AIM OF THE TASK
Only the lines from the one containing "- 网络安全：保护组织的网络安全，以防范网络攻击和数据泄露。" to the end of the records should be given again, word for word and in full.

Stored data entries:
»»
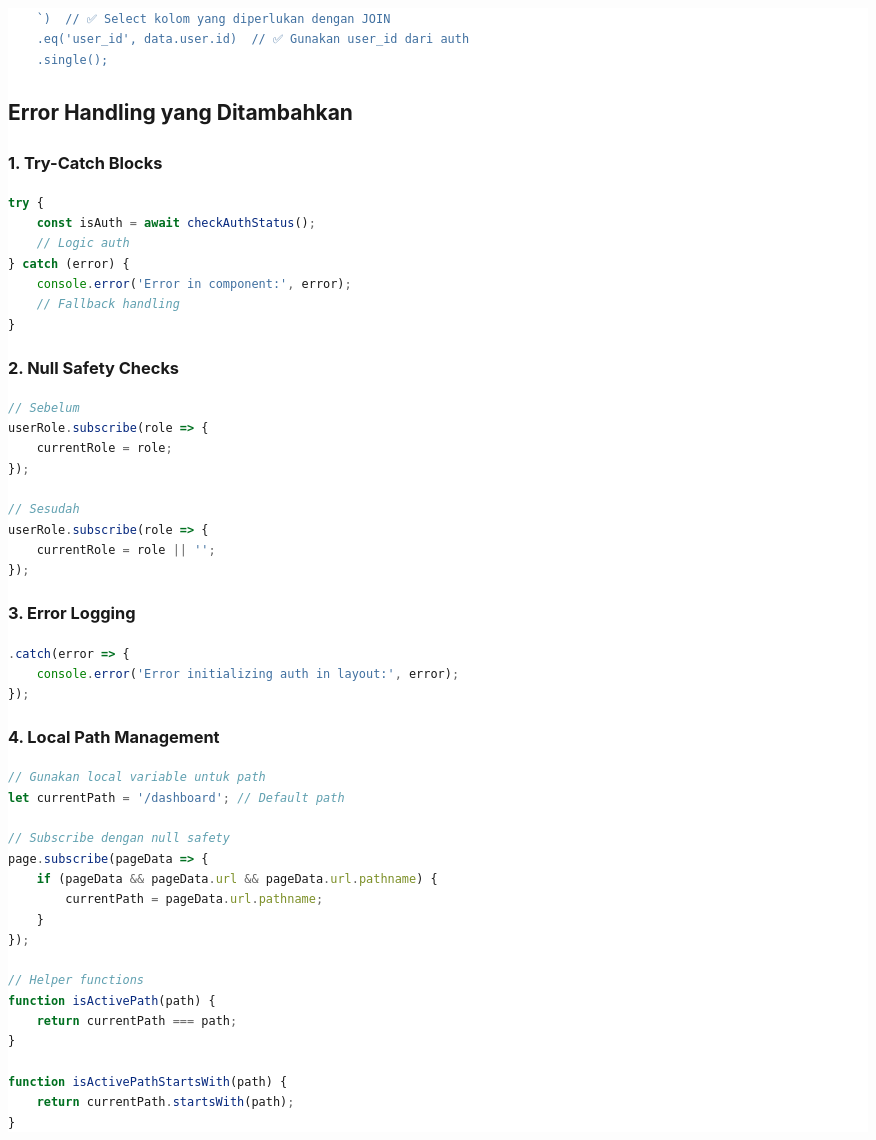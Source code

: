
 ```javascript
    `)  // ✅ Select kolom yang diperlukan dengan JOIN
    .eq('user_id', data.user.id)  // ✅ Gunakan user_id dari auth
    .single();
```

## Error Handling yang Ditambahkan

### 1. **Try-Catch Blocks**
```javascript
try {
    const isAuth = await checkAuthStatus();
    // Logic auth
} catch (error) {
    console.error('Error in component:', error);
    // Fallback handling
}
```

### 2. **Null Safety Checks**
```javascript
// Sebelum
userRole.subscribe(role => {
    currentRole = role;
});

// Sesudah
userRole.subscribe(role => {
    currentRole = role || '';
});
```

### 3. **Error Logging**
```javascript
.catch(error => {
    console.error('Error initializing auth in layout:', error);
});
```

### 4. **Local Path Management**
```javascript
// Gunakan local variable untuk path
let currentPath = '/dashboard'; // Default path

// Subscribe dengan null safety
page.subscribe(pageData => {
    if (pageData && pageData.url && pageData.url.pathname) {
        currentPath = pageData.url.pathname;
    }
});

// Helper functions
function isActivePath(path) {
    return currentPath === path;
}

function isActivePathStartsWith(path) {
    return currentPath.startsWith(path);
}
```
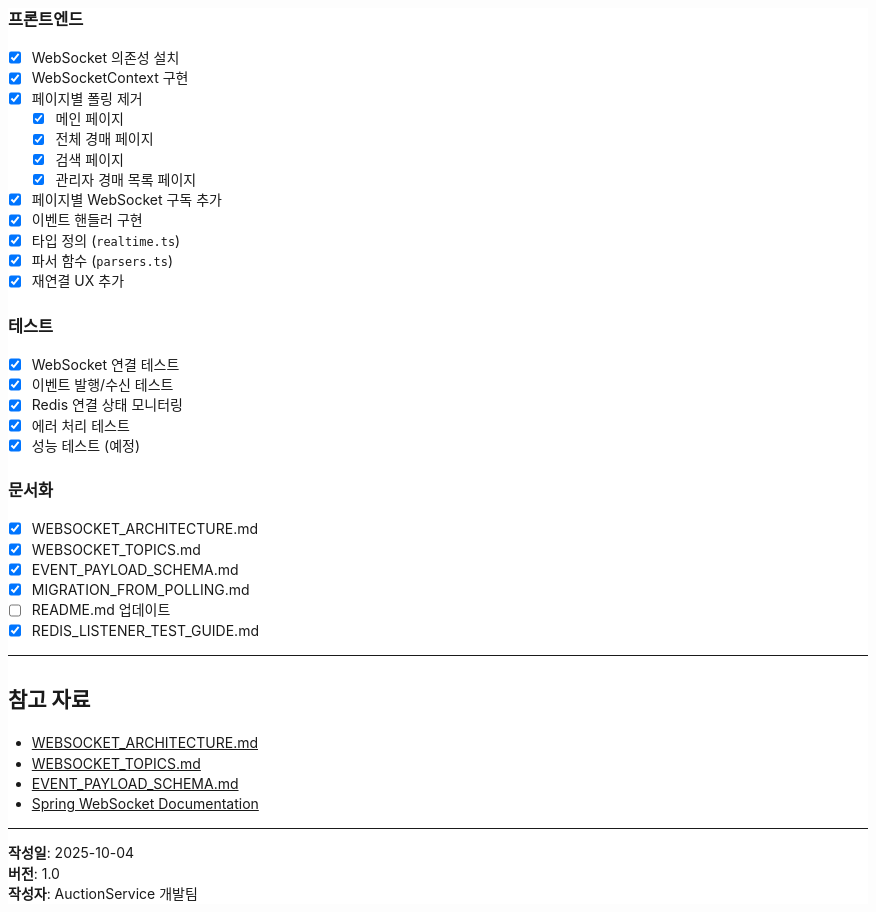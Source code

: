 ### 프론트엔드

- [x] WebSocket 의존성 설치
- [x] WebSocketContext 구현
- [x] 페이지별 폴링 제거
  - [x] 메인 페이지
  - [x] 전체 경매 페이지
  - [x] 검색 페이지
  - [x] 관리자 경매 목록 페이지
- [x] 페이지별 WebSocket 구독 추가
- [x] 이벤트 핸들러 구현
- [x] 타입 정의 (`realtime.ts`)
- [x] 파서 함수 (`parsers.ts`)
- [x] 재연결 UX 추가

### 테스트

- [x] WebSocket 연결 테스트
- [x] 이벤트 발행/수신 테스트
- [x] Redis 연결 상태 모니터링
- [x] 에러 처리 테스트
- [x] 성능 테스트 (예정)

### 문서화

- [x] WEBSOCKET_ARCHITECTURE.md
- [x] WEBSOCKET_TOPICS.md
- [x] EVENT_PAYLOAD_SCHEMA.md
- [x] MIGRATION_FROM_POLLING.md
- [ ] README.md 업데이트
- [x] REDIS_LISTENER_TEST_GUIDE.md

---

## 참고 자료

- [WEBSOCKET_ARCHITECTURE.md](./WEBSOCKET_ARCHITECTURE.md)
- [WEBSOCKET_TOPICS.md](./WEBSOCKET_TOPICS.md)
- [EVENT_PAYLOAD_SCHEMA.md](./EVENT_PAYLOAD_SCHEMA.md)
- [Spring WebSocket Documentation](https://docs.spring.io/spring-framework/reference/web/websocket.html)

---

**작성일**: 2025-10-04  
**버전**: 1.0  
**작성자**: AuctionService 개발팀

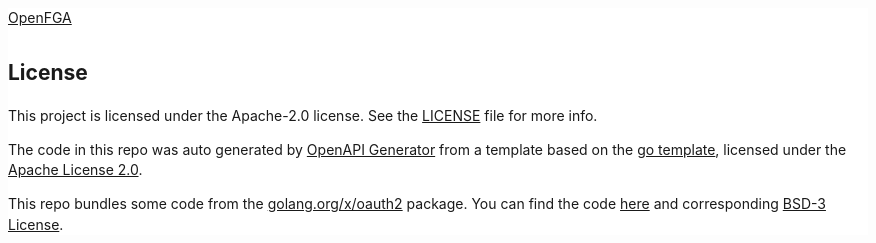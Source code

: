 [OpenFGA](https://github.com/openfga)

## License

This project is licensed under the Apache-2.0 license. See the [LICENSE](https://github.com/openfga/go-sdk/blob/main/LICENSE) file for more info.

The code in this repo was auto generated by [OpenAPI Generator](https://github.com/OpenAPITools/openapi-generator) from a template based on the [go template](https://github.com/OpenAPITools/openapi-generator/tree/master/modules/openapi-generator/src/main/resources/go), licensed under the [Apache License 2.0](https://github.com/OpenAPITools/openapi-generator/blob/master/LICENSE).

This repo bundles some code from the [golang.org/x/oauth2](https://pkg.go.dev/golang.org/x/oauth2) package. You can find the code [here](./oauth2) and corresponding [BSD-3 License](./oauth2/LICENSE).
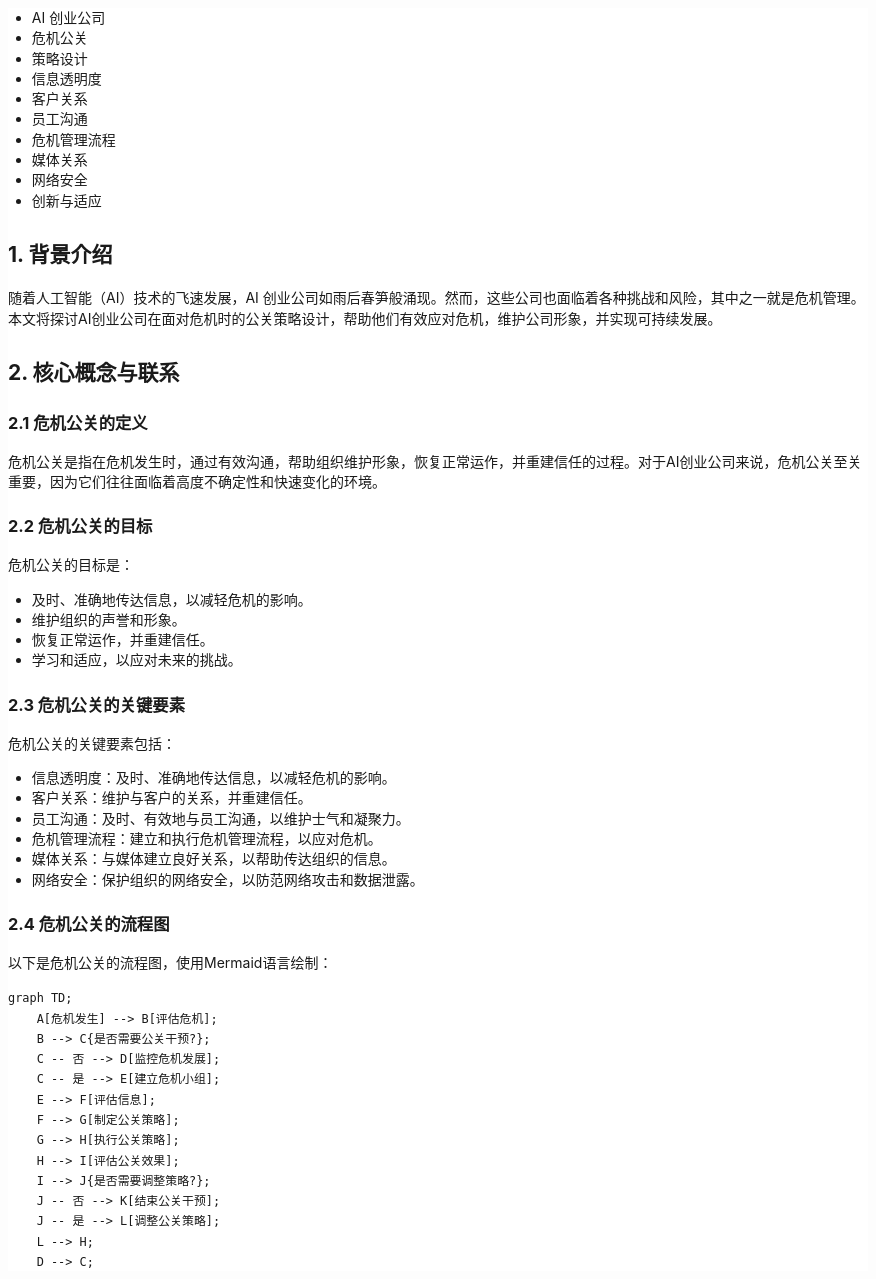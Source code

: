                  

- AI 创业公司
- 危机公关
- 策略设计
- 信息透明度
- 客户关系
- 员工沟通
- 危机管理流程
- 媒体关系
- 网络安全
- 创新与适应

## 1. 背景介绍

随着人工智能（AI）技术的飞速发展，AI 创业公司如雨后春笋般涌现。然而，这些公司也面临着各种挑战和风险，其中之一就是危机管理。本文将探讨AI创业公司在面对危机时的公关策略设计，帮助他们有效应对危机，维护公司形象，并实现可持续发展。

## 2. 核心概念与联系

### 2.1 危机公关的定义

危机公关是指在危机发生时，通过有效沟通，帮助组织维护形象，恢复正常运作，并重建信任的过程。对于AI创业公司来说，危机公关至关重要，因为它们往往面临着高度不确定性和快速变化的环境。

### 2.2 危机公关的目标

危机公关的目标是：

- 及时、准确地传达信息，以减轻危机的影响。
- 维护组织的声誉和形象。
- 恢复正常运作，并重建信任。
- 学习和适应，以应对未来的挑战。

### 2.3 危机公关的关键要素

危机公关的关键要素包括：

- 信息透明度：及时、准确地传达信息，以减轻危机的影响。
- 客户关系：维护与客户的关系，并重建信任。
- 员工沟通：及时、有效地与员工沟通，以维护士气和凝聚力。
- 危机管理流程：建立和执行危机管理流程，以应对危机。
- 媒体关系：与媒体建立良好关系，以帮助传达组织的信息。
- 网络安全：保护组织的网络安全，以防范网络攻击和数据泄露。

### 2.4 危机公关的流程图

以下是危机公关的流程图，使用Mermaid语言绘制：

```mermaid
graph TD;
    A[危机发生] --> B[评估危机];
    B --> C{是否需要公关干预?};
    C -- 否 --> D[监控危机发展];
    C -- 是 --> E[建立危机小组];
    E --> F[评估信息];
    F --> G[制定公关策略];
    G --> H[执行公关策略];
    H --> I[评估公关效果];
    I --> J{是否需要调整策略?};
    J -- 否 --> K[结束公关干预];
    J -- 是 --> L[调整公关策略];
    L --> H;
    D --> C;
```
««
RESPONSE AREA
- 网络安全：保护组织的网络安全，以防范网络攻击和数据泄露。

### 2.4 危机公关的流程图

以下是危机公关的流程图，使用Mermaid语言绘制：

```mermaid
graph TD;
    A[危机发生] --> B[评估危机];
    B --> C{是否需要公关干预?};
    C -- 否 --> D[监控危机发展];
    C -- 是 --> E[建立危机小组];
    E --> F[评估信息];
    F --> G[制定公关策略];
    G --> H[执行公关策略];
    H --> I[评估公关效果];
    I --> J{是否需要调整策略?};
    J -- 否 --> K[结束公关干预];
    J -- 是 --> L[调整公关策略];
    L --> H;
    D --> C;
```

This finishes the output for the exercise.